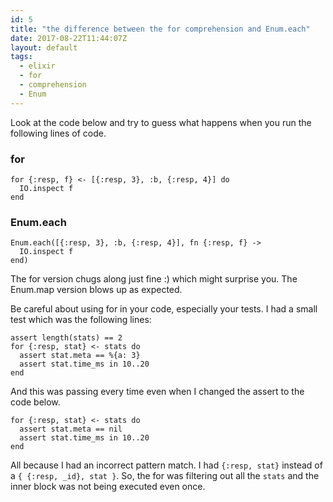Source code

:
 ```yaml
---
id: 5
title: "the difference between the for comprehension and Enum.each"
date: 2017-08-22T11:44:07Z
layout: default
tags:
  - elixir
  - for
  - comprehension
  - Enum
---
```


Look at the code below and try to guess what happens when you run the following lines of code.

### for

```
for {:resp, f} <- [{:resp, 3}, :b, {:resp, 4}] do
  IO.inspect f
end
```

### Enum.each

```
Enum.each([{:resp, 3}, :b, {:resp, 4}], fn {:resp, f} ->
  IO.inspect f
end)
```

The for version chugs along just fine :) which might surprise you. The Enum.map version blows up as expected.

Be careful about using for in your code, especially your tests. I had a small test which was the following lines:


```
assert length(stats) == 2
for {:resp, stat} <- stats do
  assert stat.meta == %{a: 3}
  assert stat.time_ms in 10..20
end
```

And this was passing every time even when I changed the assert to the code below.

```
for {:resp, stat} <- stats do
  assert stat.meta == nil
  assert stat.time_ms in 10..20
end
```

All because I had an incorrect pattern match. I had `{:resp, stat}` instead of a `{ {:resp, _id}, stat }`.
So, the for was filtering out all the `stats` and the inner block was not being executed even once.
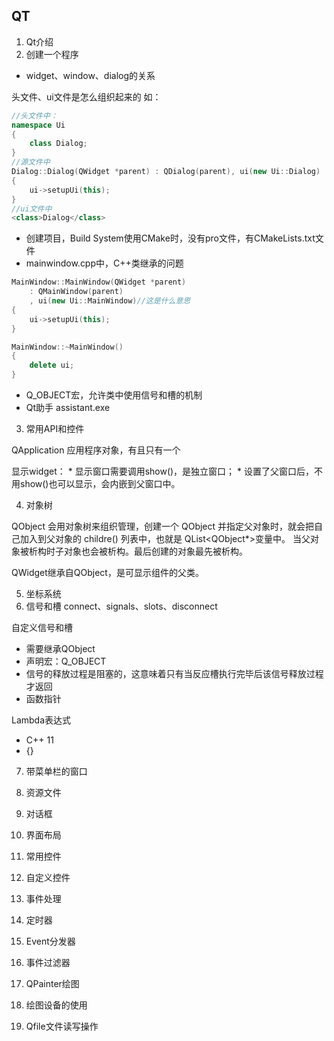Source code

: ## QT
 1. Qt介绍
 2. 创建一个程序

* widget、window、dialog的关系

头文件、ui文件是怎么组织起来的
如：
```cpp
//头文件中：
namespace Ui
{
    class Dialog;
}
//源文件中
Dialog::Dialog(QWidget *parent) : QDialog(parent), ui(new Ui::Dialog)
{
    ui->setupUi(this);
}
//ui文件中
<class>Dialog</class>

```

* 创建项目，Build System使用CMake时，没有pro文件，有CMakeLists.txt文件
* mainwindow.cpp中，C++类继承的问题

```cpp
MainWindow::MainWindow(QWidget *parent)
    : QMainWindow(parent)
    , ui(new Ui::MainWindow)//这是什么意思
{
    ui->setupUi(this);
}

MainWindow::~MainWindow()
{
    delete ui;
}
```
* Q_OBJECT宏，允许类中使用信号和槽的机制
* Qt助手 assistant.exe


 3. 常用API和控件

 QApplication 应用程序对象，有且只有一个

 显示widget：
     * 显示窗口需要调用show()，是独立窗口；
     * 设置了父窗口后，不用show()也可以显示，会内嵌到父窗口中。

 4. 对象树

QObject 会用对象树来组织管理，创建一个 QObject 并指定父对象时，就会把自己加入到父对象的 childre() 列表中，也就是 QList<QObject*>变量中。
当父对象被析构时子对象也会被析构。最后创建的对象最先被析构。

QWidget继承自QObject，是可显示组件的父类。

 5. 坐标系统
 6. 信号和槽
connect、signals、slots、disconnect

自定义信号和槽
   - 需要继承QObject
   - 声明宏：Q_OBJECT
   - 信号的释放过程是阻塞的，这意味着只有当反应槽执行完毕后该信号释放过程才返回
   - 函数指针

Lambda表达式
   - C++ 11
   - [](){}

 7. 带菜单栏的窗口
 8. 资源文件
 9. 对话框
 10. 界面布局
 11. 常用控件
 12. 自定义控件

 13. 事件处理
 14. 定时器
 15. Event分发器
 16. 事件过滤器
 17. QPainter绘图
 18. 绘图设备的使用
 19. Qfile文件读写操作 

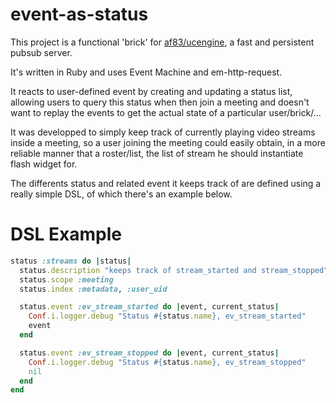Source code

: # event-as-status

This project is a functional 'brick' for [af83/ucengine](https://github.com/af83/ucengine), a fast and persistent pubsub server.

It's written in Ruby and uses Event Machine and em-http-request.

It reacts to user-defined event by creating and updating a status list, allowing users to query this status when then join a meeting and doesn't want to replay the events to get the actual state of a particular user/brick/...

It was developped to simply keep track of currently playing video streams inside a meeting, so a user joining the meeting could easily obtain, in a more reliable manner that a roster/list, the list of stream he should instantiate flash widget for.

The differents status and related event it keeps track of are defined using a really simple DSL, of which there's an example below.

# DSL Example

```ruby
status :streams do |status|
  status.description "keeps track of stream_started and stream_stopped"
  status.scope :meeting
  status.index :metadata, :user_uid

  status.event :ev_stream_started do |event, current_status|
    Conf.i.logger.debug "Status #{status.name}, ev_stream_started"
    event
  end

  status.event :ev_stream_stopped do |event, current_status|
    Conf.i.logger.debug "Status #{status.name}, ev_stream_stopped"
    nil
  end
end
```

## Task to complete
When a line of the material holds the string "stats", copy that line.

## Expected answer
assert length(stats) == 2
for {:resp, stat} <- stats do
for {:resp, stat} <- stats do
So, the for was filtering out all the `stats` and the inner block was not being executed even once.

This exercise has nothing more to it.